Default and Required Parameters

This documents details the default parameters used in the AQME program.

CSEARCH

Parameters

General

inputstr, default=''

(If smi is None) Optionally, file containing the SMILES strings and names of the molecules. Current file extensions: .smi, .sdf, .cdx, .csv, .com, .gjf, .mol, .mol2, .xyz, .txt, .yaml, .yml, .rtf For .csv files (i.e. FILENAME.csv), two columns are required, 'code_name' with the names and 'SMILES' for the SMILES string

programstr, default=None

Program required in the conformational sampling. Current options: 'rdkit', 'summ', 'fullmonte', 'crest'

smistr, default=None

Optionally, define a SMILES string as input

namestr, default=None

(If smi is defined) optionally, define a name for the system

w_dir_mainstr, default=os.getcwd()

Working directory

destinationstr, default=None,

Directory to create the output file(s)

varfilestr, default=None

Option to parse the variables using a yaml file (specify the filename)

max_workersint, default=4

Number of simultaneous RDKit jobs run with multiprocessing (WARNING! More than 12 simultaneous jobs might collapse your computer!)

chargeint, default=None

Charge of the calculations used in the following input files. If charge isn't defined, it automatically reads the charge of the SMILES string

multint, default=None

Multiplicity of the calculations used in the following input files. If mult isn't defined, it automatically reads the multiplicity of the mol object created with the SMILES string. Be careful with the automated calculation of mult from mol objects when using metals!

prefixstr, default=''

Prefix added to all the names

suffixstr, default=''

Suffix added to all the names

stacksizestr, default='1G'

Controls the stack size used (especially relevant for xTB/CREST calculations of large systems, where high stack sizes are needed)

General RDKit-based

sampleint, default='auto'

Number of conformers used initially in the RDKit sampling. If this option isn't specified, AQME automatically calculates (previously benchmarked) an approximate number based on number of rotatable bonds, XH (i.e. OH) groups, saturated cycles, etc (see the auto_sampling() function in csearch.py for more information)

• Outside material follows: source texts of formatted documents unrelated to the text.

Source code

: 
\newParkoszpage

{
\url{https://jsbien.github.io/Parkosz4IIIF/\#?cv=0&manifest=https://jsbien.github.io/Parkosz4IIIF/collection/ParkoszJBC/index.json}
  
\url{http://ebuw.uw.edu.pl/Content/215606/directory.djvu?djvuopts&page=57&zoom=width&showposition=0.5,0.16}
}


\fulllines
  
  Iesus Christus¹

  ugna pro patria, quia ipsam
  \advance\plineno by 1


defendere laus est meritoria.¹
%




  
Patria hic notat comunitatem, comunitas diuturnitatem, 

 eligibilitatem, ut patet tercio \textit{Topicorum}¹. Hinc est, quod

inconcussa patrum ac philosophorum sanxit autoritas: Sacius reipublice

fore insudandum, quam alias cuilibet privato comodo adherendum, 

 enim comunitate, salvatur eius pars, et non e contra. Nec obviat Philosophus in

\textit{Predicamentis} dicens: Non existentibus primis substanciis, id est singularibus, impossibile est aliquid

auto_sampleint, default=20

Base multiplicator number used in the sample option

ffstr, default='MMFF'

Force field used in RDKit optimizations and energy calculations. Current options: MMFF and UFF (if MMFF fails, AQME tries to use UFF automatically)

ewin_csearchfloat, default=5.0

Energy window in kcal/mol to discard conformers (i.e. if a conformer is more than the E window compared to the most stable conformer)

initial_energy_thresholdfloat, default=0.0001

Energy difference in kcal/mol between unique conformers for the first filter of only E

energy_thresholdfloat, default=0.25

Energy difference in kcal/mol between unique conformers for the second filter of E + RMS

rms_thresholdfloat, default=0.25

RMS difference between unique conformers for the second filter of E + RMS

opt_steps_rdkitint, default=1000

Max cycles used in RDKit optimizations

heavyonlybool, default=True

Only consider heavy atoms during RMS calculations for filtering (in the Chem.rdMolAlign.GetBestRMS() RDKit function)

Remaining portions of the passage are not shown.